Brief: Only these lines, please: the first one of the records through the one containing "### SELinux 介绍", retyped exactly, both ends included and pictures omitted.
--- START ---
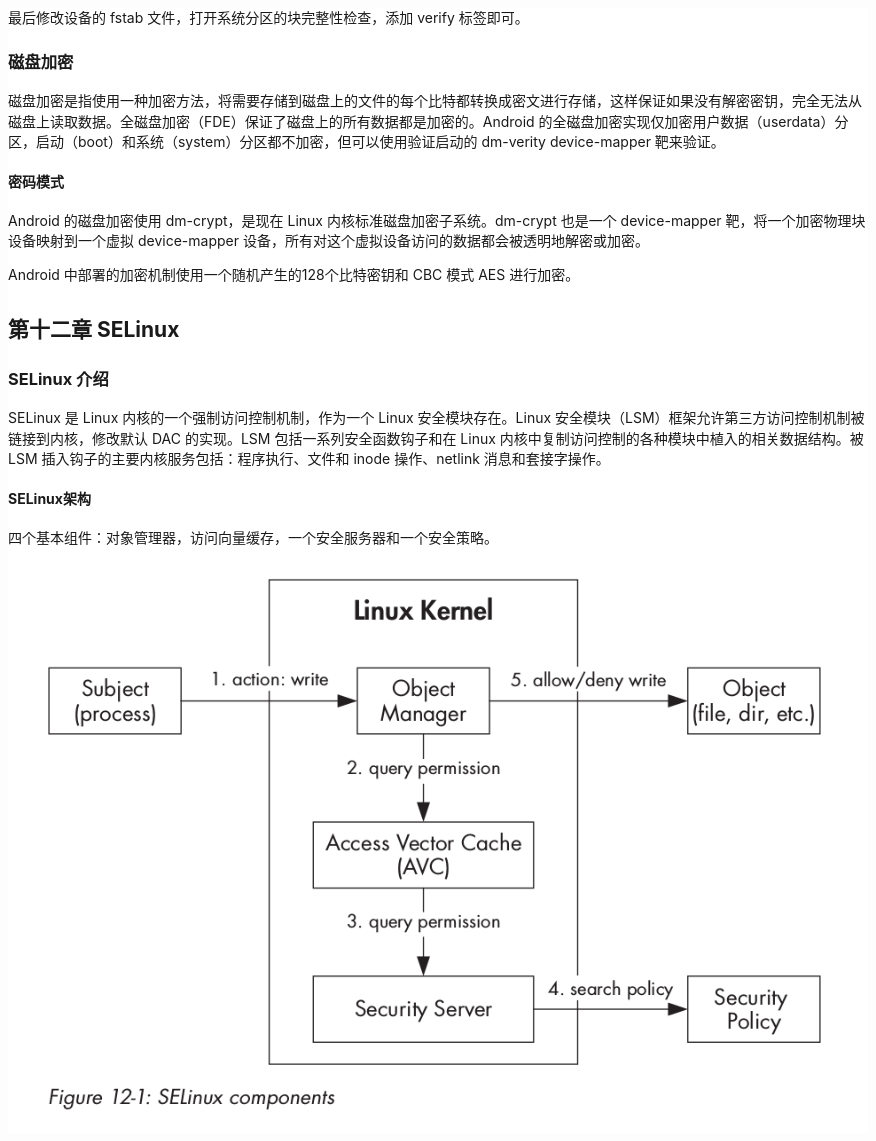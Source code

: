 最后修改设备的 fstab 文件，打开系统分区的块完整性检查，添加 verify 标签即可。

### 磁盘加密

磁盘加密是指使用一种加密方法，将需要存储到磁盘上的文件的每个比特都转换成密文进行存储，这样保证如果没有解密密钥，完全无法从磁盘上读取数据。全磁盘加密（FDE）保证了磁盘上的所有数据都是加密的。Android 的全磁盘加密实现仅加密用户数据（userdata）分区，启动（boot）和系统（system）分区都不加密，但可以使用验证启动的 dm-verity device-mapper 靶来验证。

#### 密码模式

Android 的磁盘加密使用 dm-crypt，是现在 Linux 内核标准磁盘加密子系统。dm-crypt 也是一个 device-mapper 靶，将一个加密物理块设备映射到一个虚拟 device-mapper 设备，所有对这个虚拟设备访问的数据都会被透明地解密或加密。

Android 中部署的加密机制使用一个随机产生的128个比特密钥和 CBC 模式 AES 进行加密。

## 第十二章 SELinux

### SELinux 介绍

SELinux 是 Linux 内核的一个强制访问控制机制，作为一个 Linux 安全模块存在。Linux 安全模块（LSM）框架允许第三方访问控制机制被链接到内核，修改默认 DAC 的实现。LSM 包括一系列安全函数钩子和在 Linux 内核中复制访问控制的各种模块中植入的相关数据结构。被 LSM 插入钩子的主要内核服务包括：程序执行、文件和 inode 操作、netlink 消息和套接字操作。

#### SELinux架构

四个基本组件：对象管理器，访问向量缓存，一个安全服务器和一个安全策略。

![img](pic/13.png)
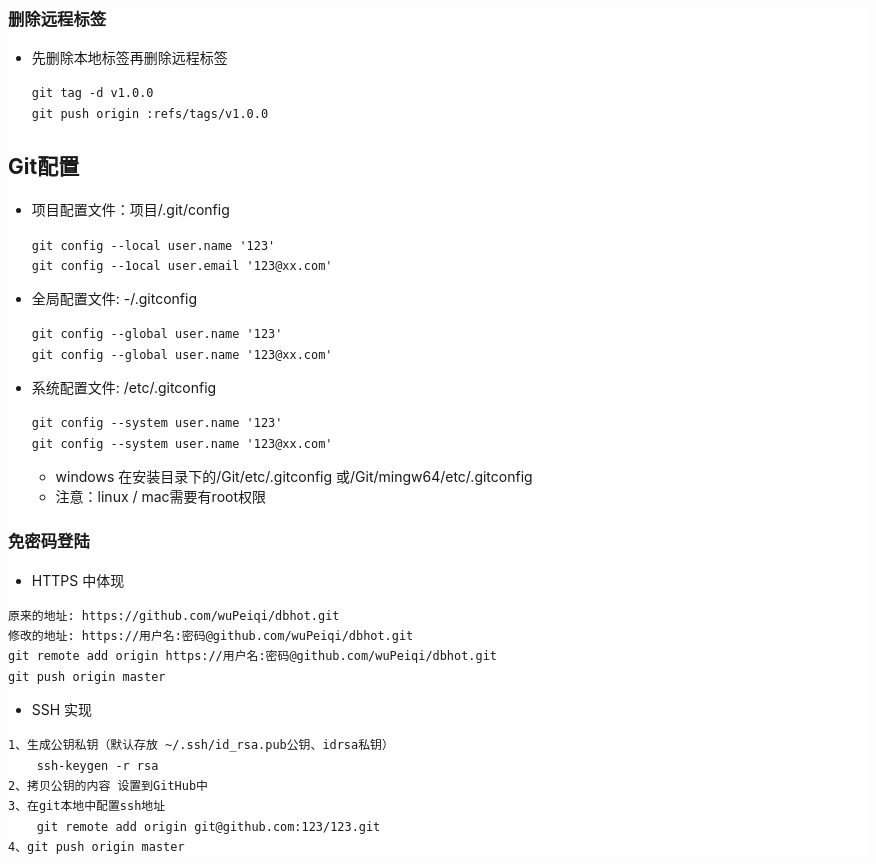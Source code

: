 ### 删除远程标签

- 先删除本地标签再删除远程标签

  ```
  git tag -d v1.0.0
  git push origin :refs/tags/v1.0.0
  ```

  

## Git配置

- 项目配置文件：项目/.git/config

  ```
  git config --local user.name '123'
  git config --1ocal user.email '123@xx.com'
  ```
- 全局配置文件: -/.gitconfig
  ```
  git config --global user.name '123'
  git config --global user.name '123@xx.com'
  ```
- 系统配置文件: /etc/.gitconfig
  ```
  git config --system user.name '123'
  git config --system user.name '123@xx.com'
  ```
   - windows 在安装目录下的/Git/etc/.gitconfig 或/Git/mingw64/etc/.gitconfig 
   - 注意：linux / mac需要有root权限



### 免密码登陆

- HTTPS 中体现

```
原来的地址: https://github.com/wuPeiqi/dbhot.git
修改的地址: https://用户名:密码@github.com/wuPeiqi/dbhot.git
git remote add origin https://用户名:密码@github.com/wuPeiqi/dbhot.git
git push origin master

```

- SSH 实现

```
1、生成公钥私钥（默认存放 ~/.ssh/id_rsa.pub公钥、idrsa私钥）
	ssh-keygen -r rsa
2、拷贝公钥的内容 设置到GitHub中
3、在git本地中配置ssh地址
	git remote add origin git@github.com:123/123.git
4、git push origin master

```
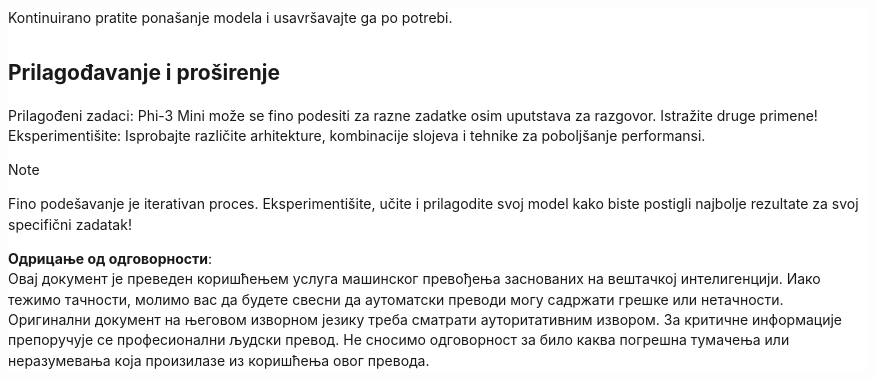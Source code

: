 Kontinuirano pratite ponašanje modela i usavršavajte ga po potrebi.

## Prilagođavanje i proširenje

Prilagođeni zadaci: Phi-3 Mini može se fino podesiti za razne zadatke osim uputstava za razgovor. Istražite druge primene!
Eksperimentišite: Isprobajte različite arhitekture, kombinacije slojeva i tehnike za poboljšanje performansi.

> [!NOTE]
> Fino podešavanje je iterativan proces. Eksperimentišite, učite i prilagodite svoj model kako biste postigli najbolje rezultate za svoj specifični zadatak!

**Одрицање од одговорности**:  
Овај документ је преведен коришћењем услуга машинског превођења заснованих на вештачкој интелигенцији. Иако тежимо тачности, молимо вас да будете свесни да аутоматски преводи могу садржати грешке или нетачности. Оригинални документ на његовом изворном језику треба сматрати ауторитативним извором. За критичне информације препоручује се професионални људски превод. Не сносимо одговорност за било каква погрешна тумачења или неразумевања која произилазе из коришћења овог превода.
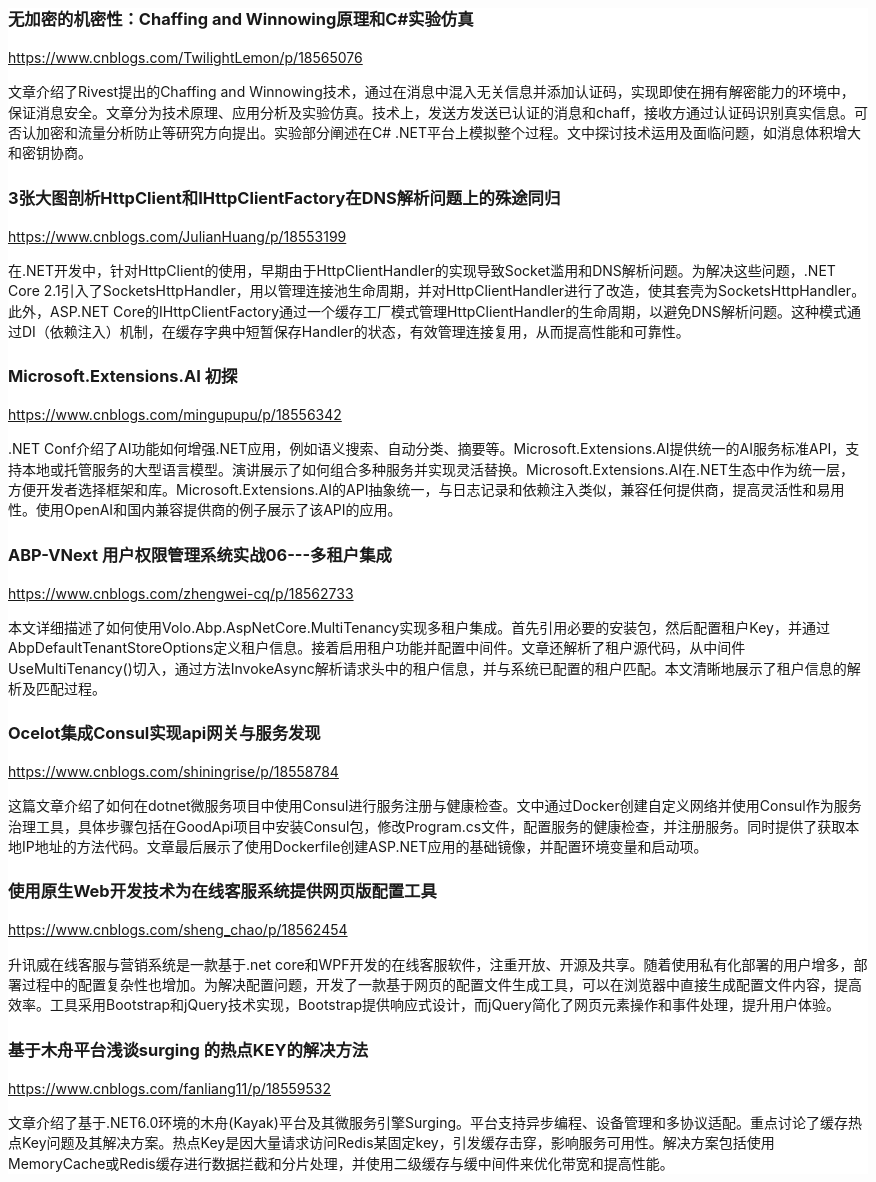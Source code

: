 ### 无加密的机密性：Chaffing and Winnowing原理和C#实验仿真

https://www.cnblogs.com/TwilightLemon/p/18565076

文章介绍了Rivest提出的Chaffing and Winnowing技术，通过在消息中混入无关信息并添加认证码，实现即使在拥有解密能力的环境中，保证消息安全。文章分为技术原理、应用分析及实验仿真。技术上，发送方发送已认证的消息和chaff，接收方通过认证码识别真实信息。可否认加密和流量分析防止等研究方向提出。实验部分阐述在C# .NET平台上模拟整个过程。文中探讨技术运用及面临问题，如消息体积增大和密钥协商。

### 3张大图剖析HttpClient和IHttpClientFactory在DNS解析问题上的殊途同归

https://www.cnblogs.com/JulianHuang/p/18553199

在.NET开发中，针对HttpClient的使用，早期由于HttpClientHandler的实现导致Socket滥用和DNS解析问题。为解决这些问题，.NET Core 2.1引入了SocketsHttpHandler，用以管理连接池生命周期，并对HttpClientHandler进行了改造，使其套壳为SocketsHttpHandler。此外，ASP.NET Core的IHttpClientFactory通过一个缓存工厂模式管理HttpClientHandler的生命周期，以避免DNS解析问题。这种模式通过DI（依赖注入）机制，在缓存字典中短暂保存Handler的状态，有效管理连接复用，从而提高性能和可靠性。

### Microsoft.Extensions.AI 初探

https://www.cnblogs.com/mingupupu/p/18556342

.NET Conf介绍了AI功能如何增强.NET应用，例如语义搜索、自动分类、摘要等。Microsoft.Extensions.AI提供统一的AI服务标准API，支持本地或托管服务的大型语言模型。演讲展示了如何组合多种服务并实现灵活替换。Microsoft.Extensions.AI在.NET生态中作为统一层，方便开发者选择框架和库。Microsoft.Extensions.AI的API抽象统一，与日志记录和依赖注入类似，兼容任何提供商，提高灵活性和易用性。使用OpenAI和国内兼容提供商的例子展示了该API的应用。

### ABP-VNext 用户权限管理系统实战06---多租户集成

https://www.cnblogs.com/zhengwei-cq/p/18562733

本文详细描述了如何使用Volo.Abp.AspNetCore.MultiTenancy实现多租户集成。首先引用必要的安装包，然后配置租户Key，并通过AbpDefaultTenantStoreOptions定义租户信息。接着启用租户功能并配置中间件。文章还解析了租户源代码，从中间件UseMultiTenancy()切入，通过方法InvokeAsync解析请求头中的租户信息，并与系统已配置的租户匹配。本文清晰地展示了租户信息的解析及匹配过程。

### Ocelot集成Consul实现api网关与服务发现

https://www.cnblogs.com/shiningrise/p/18558784

这篇文章介绍了如何在dotnet微服务项目中使用Consul进行服务注册与健康检查。文中通过Docker创建自定义网络并使用Consul作为服务治理工具，具体步骤包括在GoodApi项目中安装Consul包，修改Program.cs文件，配置服务的健康检查，并注册服务。同时提供了获取本地IP地址的方法代码。文章最后展示了使用Dockerfile创建ASP.NET应用的基础镜像，并配置环境变量和启动项。

### 使用原生Web开发技术为在线客服系统提供网页版配置工具

https://www.cnblogs.com/sheng_chao/p/18562454

升讯威在线客服与营销系统是一款基于.net core和WPF开发的在线客服软件，注重开放、开源及共享。随着使用私有化部署的用户增多，部署过程中的配置复杂性也增加。为解决配置问题，开发了一款基于网页的配置文件生成工具，可以在浏览器中直接生成配置文件内容，提高效率。工具采用Bootstrap和jQuery技术实现，Bootstrap提供响应式设计，而jQuery简化了网页元素操作和事件处理，提升用户体验。

### 基于木舟平台浅谈surging 的热点KEY的解决方法

https://www.cnblogs.com/fanliang11/p/18559532

文章介绍了基于.NET6.0环境的木舟(Kayak)平台及其微服务引擎Surging。平台支持异步编程、设备管理和多协议适配。重点讨论了缓存热点Key问题及其解决方案。热点Key是因大量请求访问Redis某固定key，引发缓存击穿，影响服务可用性。解决方案包括使用MemoryCache或Redis缓存进行数据拦截和分片处理，并使用二级缓存与缓中间件来优化带宽和提高性能。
--- END ---
Solution:
Source code

: 最后修改设备的 fstab 文件，打开系统分区的块完整性检查，添加 verify 标签即可。

### 磁盘加密

磁盘加密是指使用一种加密方法，将需要存储到磁盘上的文件的每个比特都转换成密文进行存储，这样保证如果没有解密密钥，完全无法从磁盘上读取数据。全磁盘加密（FDE）保证了磁盘上的所有数据都是加密的。Android 的全磁盘加密实现仅加密用户数据（userdata）分区，启动（boot）和系统（system）分区都不加密，但可以使用验证启动的 dm-verity device-mapper 靶来验证。

#### 密码模式

Android 的磁盘加密使用 dm-crypt，是现在 Linux 内核标准磁盘加密子系统。dm-crypt 也是一个 device-mapper 靶，将一个加密物理块设备映射到一个虚拟 device-mapper 设备，所有对这个虚拟设备访问的数据都会被透明地解密或加密。

Android 中部署的加密机制使用一个随机产生的128个比特密钥和 CBC 模式 AES 进行加密。

## 第十二章 SELinux

### SELinux 介绍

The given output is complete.